An official warned last night it might not, under its own rules, be able to take part in the latest €86bn (£60.7bn) bailout at all if there isn’t ‘concrete’ debt relief. It also published a damning assessment of the deal’s prospects, having passed it to Eurozone leaders privately on Sunday and seemingly been ignored.
The report said growth forecasts for Greece were improbable, expecting it to run a primary budget surplus of 3.5% was unrealistic and that there were effectively no plans to address the ‘root’ problems of its banking system. The IMF also predicted the stricken economy’s debt would hit a staggering 200% of GDP, having said less than three weeks ago, before banks were shut and capital controls introduced, it had already peaked at 177% last year.

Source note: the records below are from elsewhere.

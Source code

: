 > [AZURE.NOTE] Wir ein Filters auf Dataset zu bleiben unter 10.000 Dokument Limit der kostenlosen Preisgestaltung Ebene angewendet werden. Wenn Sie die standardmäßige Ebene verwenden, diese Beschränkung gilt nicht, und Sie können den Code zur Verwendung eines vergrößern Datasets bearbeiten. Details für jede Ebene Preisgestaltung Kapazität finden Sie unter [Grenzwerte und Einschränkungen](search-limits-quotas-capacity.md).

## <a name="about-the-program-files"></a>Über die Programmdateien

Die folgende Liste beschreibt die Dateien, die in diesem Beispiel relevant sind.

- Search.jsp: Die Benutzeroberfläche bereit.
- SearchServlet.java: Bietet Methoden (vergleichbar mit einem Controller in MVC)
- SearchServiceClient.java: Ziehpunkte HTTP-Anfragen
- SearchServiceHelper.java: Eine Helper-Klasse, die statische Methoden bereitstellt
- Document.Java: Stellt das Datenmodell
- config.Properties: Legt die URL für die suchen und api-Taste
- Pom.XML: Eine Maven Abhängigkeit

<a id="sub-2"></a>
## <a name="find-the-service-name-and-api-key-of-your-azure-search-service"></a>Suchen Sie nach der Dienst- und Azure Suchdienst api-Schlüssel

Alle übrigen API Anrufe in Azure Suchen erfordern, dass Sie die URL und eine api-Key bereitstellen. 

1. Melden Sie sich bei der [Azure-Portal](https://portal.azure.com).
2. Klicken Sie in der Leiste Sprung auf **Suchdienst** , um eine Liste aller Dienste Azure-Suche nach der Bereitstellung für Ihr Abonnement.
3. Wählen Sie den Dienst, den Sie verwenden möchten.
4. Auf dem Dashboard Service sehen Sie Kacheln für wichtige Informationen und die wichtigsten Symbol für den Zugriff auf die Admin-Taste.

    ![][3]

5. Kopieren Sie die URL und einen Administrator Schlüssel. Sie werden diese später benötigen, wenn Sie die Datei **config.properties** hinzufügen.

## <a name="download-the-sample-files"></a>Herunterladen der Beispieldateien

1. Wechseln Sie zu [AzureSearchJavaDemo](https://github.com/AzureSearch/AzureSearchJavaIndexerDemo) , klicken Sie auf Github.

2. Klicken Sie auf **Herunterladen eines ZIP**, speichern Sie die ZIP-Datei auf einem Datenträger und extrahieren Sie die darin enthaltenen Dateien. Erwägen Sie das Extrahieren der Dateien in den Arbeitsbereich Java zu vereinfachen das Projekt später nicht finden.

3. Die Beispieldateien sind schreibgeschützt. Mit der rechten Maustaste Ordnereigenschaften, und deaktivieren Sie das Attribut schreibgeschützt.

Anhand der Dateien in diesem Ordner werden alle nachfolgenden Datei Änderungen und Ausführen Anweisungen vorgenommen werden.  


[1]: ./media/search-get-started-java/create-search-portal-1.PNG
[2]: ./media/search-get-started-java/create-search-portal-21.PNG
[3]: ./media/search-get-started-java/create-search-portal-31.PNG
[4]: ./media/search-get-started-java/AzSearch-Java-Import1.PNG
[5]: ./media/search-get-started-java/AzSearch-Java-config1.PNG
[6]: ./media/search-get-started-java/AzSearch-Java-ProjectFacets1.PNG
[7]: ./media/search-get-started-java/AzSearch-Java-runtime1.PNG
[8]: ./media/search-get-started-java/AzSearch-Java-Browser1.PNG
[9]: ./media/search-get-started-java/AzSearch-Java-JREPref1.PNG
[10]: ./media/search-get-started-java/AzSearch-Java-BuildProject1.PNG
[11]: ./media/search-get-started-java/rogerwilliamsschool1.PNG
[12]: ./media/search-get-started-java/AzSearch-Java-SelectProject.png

‘The dramatic deterioration in debt sustainability points to the need for debt relief on a scale that would need to go well beyond what has been under consideration to date,’ the report said.
So now what? Firstly, the Greek government has to pass a raft of extremely unpopular reforms tonight in order to even unlock the estimated €7bn it needs to reopen its banks and pay down debts to the European Central Bank and, you guessed it, the IMF. And that’s before the talks on the actual bailout even get started.
But prime minister Alex Tsipras was already facing a revolt by his own Syriza MPs and likely have to rely on opposition support. And he said last night he doesn’t even support the deal, which he agreed to enact with his arms effectively twisted by the Germans. Now with the IMF’s blistering intervention it’s not clear the laws demanded by the rest of the Eurozone will pass.
And even if they do the IMF has said it currently wants no part of the next bailout, which would leave the Eurozone an estimated €16.4bn short. The debt relief it says is so necessary (but won’t enact unilaterally and so break its own strict rules) is anathema to the Germans. Unless Angela Merkel can find a way to sell it to her sceptical voters, we may be staring down the barrel of a Grexit once again.
The irony of the latest twist in this tragicomic farce is Tsipras hadn’t wanted the IMF to be part of any new bailout, but was forced to accept its involvement by Germany. And now the fund is demanding what the Greek premier wanted all along: debt relief.